『博士の〜数式』をめぐる世評

「春秋」ごときに何を、というのはおいといて。
うまくいえないが…こういう都合のよさで、数学と美を手前勝手に結びつけられることに対する

  • (いわゆる)理系の不満
  • (いわゆる)文系の不満

というのはそれぞれあると思うんだよなぁ…。まぁ理系の人は「なんかまた文系がバカなこと言ってるよ」ってことなのかも知れないけど。文系も、不満というか、鑑賞という点から見たとき、「なんでそんな安い解釈するんだ?」ってのが、あるんじゃないか。

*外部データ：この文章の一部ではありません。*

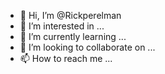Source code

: - 👋 Hi, I’m @Rickperelman
- 👀 I’m interested in ...
- 🌱 I’m currently learning ...
- 💞️ I’m looking to collaborate on ...
- 📫 How to reach me ...

<!---
Rickperelman/Rickperelman is a ✨ special ✨ repository because its `README.md` (this file) appears on your GitHub profile.
You can click the Preview link to take a look at your changes.
--->
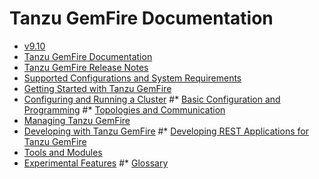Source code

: # Tanzu GemFire Documentation

*   [v9.10](./about_gemfire.html)
*   [Tanzu GemFire Documentation](./about_gemfire.html)
*   [Tanzu GemFire Release Notes](./release_notes.html)
*   [Supported Configurations and System Requirements](./supported_configs/supported_configs_and_system_reqs.html)
*   [Getting Started with Tanzu GemFire](./getting_started/book_intro.html)
*   [Configuring and Running a Cluster](geode-support/configuring/chapter_overview.html)
#*   [Basic Configuration and Programming](./basic_config/book_intro.html)
#*   [Topologies and Communication](./topologies_and_comm/book_intro.html)
*   [Managing Tanzu GemFire](./managing/book_intro.html)
*   [Developing with Tanzu GemFire](./developing/book_intro.html)
#*   [Developing REST Applications for Tanzu GemFire](./rest_apps/book_intro.html)
*   [Tools and Modules](./tools_modules/book_intro.html)
*   [Experimental Features](./experimental/intro.html)
#*   [Glossary](./reference/topics/glossary.html)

(追記:ここでの「文系」「理系」は勿論便宜的な言い方。二つの不満を同時に持つ場合もある)

小説の構成と、比喩として使われている数式がどうマッチするのか、っていうことは、鑑賞上の興味の対象になる。数式を理解しないなら読むな、ってわけじゃないけど(私もよく知らないし)、あぁなんかこの人は小説的なことがらと、数式の言っていることを重ねようとしているな、というところから、創作への興味や敬意も生まれるんじゃないかと思うのですね。

というか、そうか。元記事を書いた人にとって、これは数学的な「事実」についての小説だから、「春秋」にとりあげる価値があるってことなのかしら。そうなのかも知れないな…。ある人々にとって、作家というのは、おもしろい題材を取り上げて、事実を曲げずに人に読ませるルポライターのような仕事なのかも…。読書感想文には「すうがくのふかいせかいのことがわかってよかったです」と書けばよい。(この段、勝手な決めつけの上に皮肉を言うメソッドを適用)

もしそうじゃなかったら、SFがもっとたくさん読まれていてもいいし。